Kyiv, Brussels and Washington have hailed the opening of an international centre to investigate the Kremlin’s invasion of Ukraine, as a senior Russian politician claimed there was nothing criminal in the transfer of 700,000 Ukrainian children to his country.
Meanwhile, heavy fighting continued in eastern and southeastern Ukraine, where Ukrainian president Volodymyr Zelenskiy admitted the last week had been “difficult” for his nation’s military, which said it had retaken some 37 sq km of land during that time.
Officials and prosecutors from Ukraine, the European Union, the United States and the Netherlands inaugurated the International Centre for the Prosecution of the Crime of Aggression Against Ukraine (ICPA), which will gather evidence and prepare cases for future trials over an invasion that has killed tens of thousands of people and displaced millions.
The centre is expected to work closely with the International Criminal Court (ICC), which cannot currently prosecute the crime of aggression. Both institutions are based in The Hague.
“The official launch of the [centre] is a clear signal that the world is united and unwavering on the path to holding the Russian regime accountable for all its crimes. There is, unfortunately, a gaping hole in accountability for the crime of aggression in the international criminal justice architecture,” said Ukrainian prosecutor general Andriy Kostin.

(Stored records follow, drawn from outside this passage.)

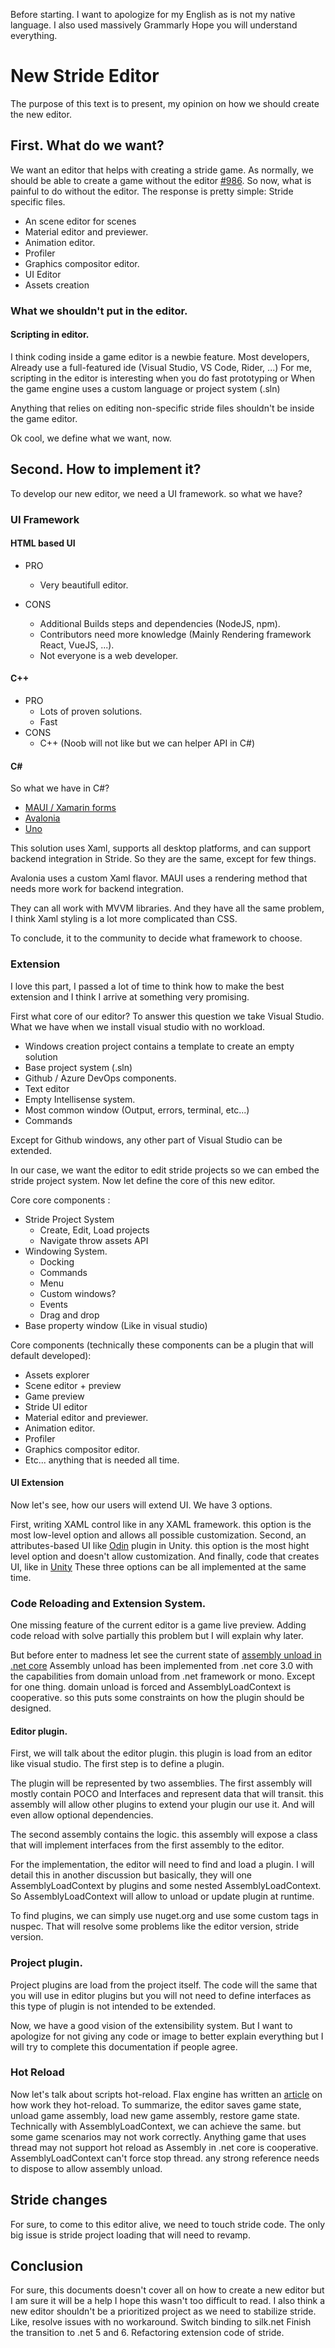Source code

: Before starting. I want to apologize for my English as is not my native language. I also used massively Grammarly
Hope you will understand everything.

# New Stride Editor

The purpose of this text is to present, my opinion on how we should create the new editor.

## First. What do we want?

We want an editor that helps with creating a stride game.
As normally, we should be able to create a game without the editor [#986](https://github.com/stride3d/stride/issues/986).
So now, what is painful to do without the editor.
The response is pretty simple: Stride specific files.

- An scene editor for scenes
- Material editor and previewer.
- Animation editor.
- Profiler
- Graphics compositor editor.
- UI Editor 
- Assets creation

### What we shouldn't put in the editor.

#### Scripting in editor.

I think coding inside a game editor is a newbie feature.
Most developers, Already use a full-featured ide (Visual Studio, VS Code, Rider, ...)
For me, scripting in the editor is interesting when you do fast prototyping or When the game engine uses a custom language 
or project system (.sln)

Anything that relies on editing non-specific stride files shouldn't be inside the game editor.

Ok cool, we define what we want, now.

## Second. How to implement it?

To develop our new editor, we need a UI framework.
so what we have?

### UI Framework

#### HTML based UI
- PRO
  - Very beautifull editor.

- CONS
  - Additional Builds steps and dependencies (NodeJS, npm).
  - Contributors need more knowledge (Mainly Rendering framework React, VueJS, ...).
  - Not everyone is a web developer.
#### C++
- PRO
  - Lots of proven solutions.
  - Fast
- CONS
  - C++ (Noob will not like but we can helper API in C#)

#### C#

So what we have in C#?
- [MAUI / Xamarin forms](https://github.com/dotnet/maui)
- [Avalonia](http://avaloniaui.net/)
- [Uno](https://platform.uno/)

This solution uses Xaml, supports all desktop platforms, and can support backend integration in Stride.
So they are the same, except for few things.

Avalonia uses a custom Xaml flavor.
MAUI uses a rendering method that needs more work for backend integration.

They can all work with MVVM libraries.
And they have all the same problem, I think Xaml styling is a lot more complicated than CSS.

To conclude, it to the community to decide what framework to choose.

### Extension

I love this part, I passed a lot of time to think how to make the best extension and I think I arrive at something very promising.

First what core of our editor?
To answer this question we take Visual Studio. What we have when we install visual studio with no workload.

- Windows creation project contains a template to create an empty solution
- Base project system (.sln)
- Github / Azure DevOps components.
- Text editor
- Empty Intellisense system.
- Most common window (Output, errors, terminal, etc...)
- Commands

Except for Github windows, any other part of Visual Studio can be extended.

In our case, we want the editor to edit stride projects so we can embed the stride project system.
Now let define the core of this new editor.

Core core components : 

- Stride Project System
  - Create, Edit, Load projects
  - Navigate throw assets API
- Windowing System.
  - Docking
  - Commands
  - Menu
  - Custom windows?
  - Events
  - Drag and drop
- Base property window (Like in visual studio)
 
 Core components (technically these components can be a plugin that will default developed):
 - Assets explorer
 - Scene editor + preview
 - Game preview
 - Stride UI editor
 - Material editor and previewer.
 - Animation editor.
 - Profiler
 - Graphics compositor editor.
 - Etc... anything that is needed all time.

#### UI Extension

Now let's see, how our users will extend UI.
We have 3 options.

First, writing XAML control like in any XAML framework. this option is the most low-level option and allows all possible customization.
Second, an attributes-based UI like [Odin](https://odininspector.com/) plugin in Unity. this option is the most hight level option and doesn't allow customization.
And finally, code that creates UI, like in  [Unity](https://docs.unity3d.com/Manual/editor-EditorWindows.html)
These three options can be all implemented at the same time.

### Code Reloading and Extension System.

One missing feature of the current editor is a game live preview. Adding code reload with solve partially this problem but I will explain why later.

But before enter to madness let see the current state of [assembly unload in .net core](https://docs.microsoft.com/en-us/dotnet/standard/assembly/unloadability)
Assembly unload has been implemented from .net core 3.0 with the capabilities from domain unload from .net framework or mono.
Except for one thing. domain unload is forced and AssemblyLoadContext is cooperative. so this puts some constraints on how the plugin should be designed.

#### Editor plugin.

First, we will talk about the editor plugin. this plugin is load from an editor like visual studio.
The first step is to define a plugin.

The plugin will be represented by two assemblies.
The first assembly will mostly contain POCO and Interfaces and represent data that will transit.
this assembly will allow other plugins to extend your plugin our use it.
And will even allow optional dependencies.

The second assembly contains the logic.
this assembly will expose a class that will implement interfaces from the first assembly to the editor.

For the implementation, the editor will need to find and load a plugin.
I will detail this in another discussion but basically, they will one AssemblyLoadContext by plugins and some nested AssemblyLoadContext.
So AssemblyLoadContext will allow to unload or update plugin at runtime.

To find plugins, we can simply use nuget.org and use some custom tags in nuspec.
That will resolve some problems like the editor version, stride version.
 
### Project plugin.

Project plugins are load from the project itself.
The code will the same that you will use in editor plugins but you will not need to define interfaces as this type of plugin is not intended to be extended.

Now, we have a good vision of the extensibility system. But I want to apologize for not giving any code or image to better explain everything but I will try to complete this documentation if people agree.

### Hot Reload

Now let's talk about scripts hot-reload.
Flax engine has written an [article](https://flaxengine.com/blog/flax-facts-16-scripts-hot-reload/) on how work they hot-reload.
To summarize, the editor saves game state,  unload game assembly, load new game assembly, restore game state.
Technically with AssemblyLoadContext, we can achieve the same. but some game scenarios may not work correctly.
Anything game that uses thread may not support hot reload as Assembly in .net core is cooperative.
AssemblyLoadContext can't force stop thread. any strong reference needs to dispose to allow assembly unload.

## Stride changes

For sure, to come to this editor alive, we need to touch stride code.
The only big issue is stride project loading that will need to revamp. 

## Conclusion

For sure, this documents doesn't cover all on how to create a new editor but I am sure it will be a help
I hope this wasn't too difficult to read.
I also think a new editor shouldn't be a prioritized project as we need to stabilize stride.
Like, resolve issues with no workaround.
Switch binding to silk.net 
Finish the transition to .net 5 and 6.
Refactoring extension code of stride.
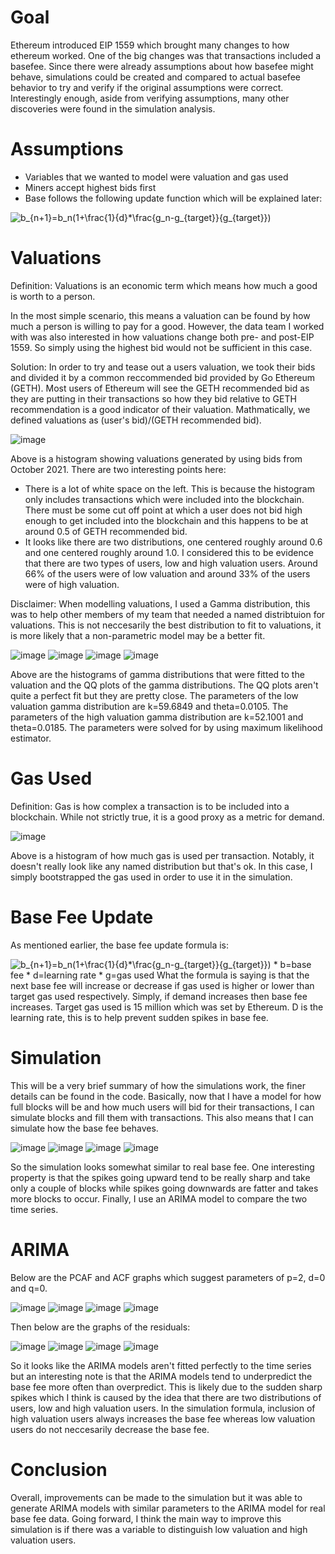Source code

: # Goal
Ethereum introduced EIP 1559 which brought many changes to how ethereum worked. One of the big changes was that transactions included a basefee. Since there were already assumptions about how basefee might behave, simulations could be created and compared to actual basefee behavior to try and verify if the original assumptions were correct. Interestingly enough, aside from verifying assumptions, many other discoveries were found in the simulation analysis. 

# Assumptions 
* Variables that we wanted to model were valuation and gas used 
* Miners accept highest bids first
* Base follows the following update function which will be explained later: 
<img src="https://latex.codecogs.com/svg.image?b_{n&plus;1}=b_n(1&plus;\frac{1}{d}*\frac{g_n-g_{target}}{g_{target}})" title="b_{n+1}=b_n(1+\frac{1}{d}*\frac{g_n-g_{target}}{g_{target}})" />

# Valuations 
Definition: Valuations is an economic term which means how much a good is worth to a person. 

In the most simple scenario, this means a valuation can be found by how much a person is willing to pay for a good. However, the data team I worked with was also interested in how valuations change both pre- and post-EIP 1559. So simply using the highest bid would not be sufficient in this case. 

Solution: 
In order to try and tease out a users valuation, we took their bids and divided it by a common reccommended bid provided by Go Ethereum (GETH). Most users of Ethereum will see the GETH recommended bid as they are putting in their transactions so how they bid relative to GETH recommendation is a good indicator of their valuation. Mathmatically, we defined valuations as (user's bid)/(GETH recommended bid). 

![image](https://user-images.githubusercontent.com/85899973/148271912-eaa13a58-830c-45ee-99d5-dcf8c34eb1ca.png)

Above is a histogram showing valuations generated by using bids from October 2021. There are two interesting points here:
* There is a lot of white space on the left. This is because the histogram only includes transactions which were included into the blockchain. There must be some cut off point at which a user does not bid high enough to get included into the blockchain and this happens to be at around 0.5 of GETH recommended bid. 
* It looks like there are two distributions, one centered roughly around 0.6 and one centered roughly around 1.0. I considered this to be evidence that there are two types of users, low and high valuation users. Around 66% of the users were of low valuation and around 33% of the users were of high valuation. 

Disclaimer: When modelling valuations, I used a Gamma distribution, this was to help other members of my team that needed a named distribtuion for valuations. This is not neccesarily the best distribution to fit to valuations, it is more likely that a non-parametric model may be a better fit.

![image](https://user-images.githubusercontent.com/85899973/148273751-54cb3bd0-6d02-4bb7-b0c9-faf089ccf935.png)
![image](https://user-images.githubusercontent.com/85899973/148273775-0d8185b3-f25d-46cc-aaf2-967b8b7e73cd.png)
![image](https://user-images.githubusercontent.com/85899973/148273860-a9d84517-f2b9-4956-a3b7-1cf778d87853.png)
![image](https://user-images.githubusercontent.com/85899973/148273877-f116e9c1-b27b-476a-ad33-7955245ab246.png)

Above are the histograms of gamma distributions that were fitted to the valuation and the QQ plots of the gamma distributions. The QQ plots aren't quite a perfect fit but they are pretty close. The parameters of the low valuation gamma distribution are k=59.6849 and theta=0.0105. The parameters of the high valuation gamma distribution are k=52.1001 and theta=0.0185. The parameters were solved for by using maximum likelihood estimator. 

# Gas Used 
Definition: Gas is how complex a transaction is to be included into a blockchain. While not strictly true, it is a good proxy as a metric for demand. 

![image](https://user-images.githubusercontent.com/85899973/148276918-29610257-e6ed-44b2-bb71-20890e65b8db.png)

Above is a histogram of how much gas is used per transaction. Notably, it doesn't really look like any named distribution but that's ok. In this case, I simply bootstrapped the gas used in order to use it in the simulation. 

# Base Fee Update
As mentioned earlier, the base fee update formula is: 

<img src="https://latex.codecogs.com/svg.image?b_{n&plus;1}=b_n(1&plus;\frac{1}{d}*\frac{g_n-g_{target}}{g_{target}})" title="b_{n+1}=b_n(1+\frac{1}{d}*\frac{g_n-g_{target}}{g_{target}})" />
* b=base fee
* d=learning rate
* g=gas used
What the formula is saying is that the next base fee will increase or decrease if gas used is higher or lower than target gas used respectively. Simply, if demand increases then base fee increases. Target gas used is 15 million which was set by Ethereum. D is the learning rate, this is to help prevent sudden spikes in base fee. 

# Simulation 
This will be a very brief summary of how the simulations work, the finer details can be found in the code. Basically, now that I have a model for how full blocks will be and how much users will bid for their transactions, I can simulate blocks and fill them with transactions. This also means that I can simulate how the base fee behaves. 

![image](https://user-images.githubusercontent.com/85899973/148283437-2d3bc212-aeeb-4372-939d-bb253d30a6be.png)
![image](https://user-images.githubusercontent.com/85899973/148285391-4ab05863-7d98-4abf-b6cd-103ae967351f.png)
![image](https://user-images.githubusercontent.com/85899973/148285469-f0b557d5-3666-4e35-a710-247daa522762.png)
![image](https://user-images.githubusercontent.com/85899973/148285528-a13bf9de-e43b-44e7-a893-df214c147d18.png)

So the simulation looks somewhat similar to real base fee. One interesting property is that the spikes going upward tend to be really sharp and take only a couple of blocks while spikes going downwards are fatter and takes more blocks to occur. Finally, I use an ARIMA model to compare the two time series. 

# ARIMA 
 Below are the PCAF and ACF graphs which suggest parameters of p=2, d=0 and q=0. 
 
 ![image](https://user-images.githubusercontent.com/85899973/148285951-9057cd32-d52a-4aae-85f3-c6d025852548.png)
 ![image](https://user-images.githubusercontent.com/85899973/148285965-d4025a37-fefd-4d88-b7ff-5b2a3d4115a0.png)
 ![image](https://user-images.githubusercontent.com/85899973/148285992-924b730e-8d29-425f-a7ca-4f2c7913f36e.png)
 ![image](https://user-images.githubusercontent.com/85899973/148286007-701f15db-dae2-47be-9611-8befc07e8103.png)

Then below are the graphs of the residuals: 

![image](https://user-images.githubusercontent.com/85899973/148286171-1de99bc3-c92a-4fe6-a2a5-dbb3f5af3673.png)
![image](https://user-images.githubusercontent.com/85899973/148286184-b658fafc-eb94-421f-83a5-3fe4f3edd7a8.png)
![image](https://user-images.githubusercontent.com/85899973/148286202-a6d997d5-1694-42c6-bc49-3063b7a3a414.png)
![image](https://user-images.githubusercontent.com/85899973/148286212-376a2190-e29a-4e75-95bb-58011f605242.png)

So it looks like the ARIMA models aren't fitted perfectly to the time series but an interesting note is that the ARIMA models tend to underpredict the base fee more often than overpredict. This is likely due to the sudden sharp spikes which I think is caused by the idea that there are two distributions of users, low and high valuation users. In the simulation formula, inclusion of high valuation users always increases the base fee whereas low valuation users do not neccesarily decrease the base fee. 

# Conclusion 
Overall, improvements can be made to the simulation but it was able to generate ARIMA models with similar parameters to the ARIMA model for real base fee data. Going forward, I think the main way to improve this simulation is if there was a variable to distinguish low valuation and high valuation users.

“If the crimes of aggression would not have been committed there would be no other 93,000 incidents of war crimes,” he added, referring to cases now on the books of Ukraine’s prosecutors 16 months after the start of Russia’s all-out invasion.
EU justice commissioner Didier Reynders said the establishment of the centre showed the bloc’s “commitment to ensuring full accountability for the international crimes committed during Russia’s war against Ukraine”.
US assistant attorney general Kenneth Polite Jr said his country would be represented at the ICPA by Jessica Kim, its newly appointed prosecutor for the crime of aggression, who would have “unfettered access to the substantial body of expertise and resources that the [justice] department has amassed in response to Russia’s unlawful war of aggression against Ukraine”.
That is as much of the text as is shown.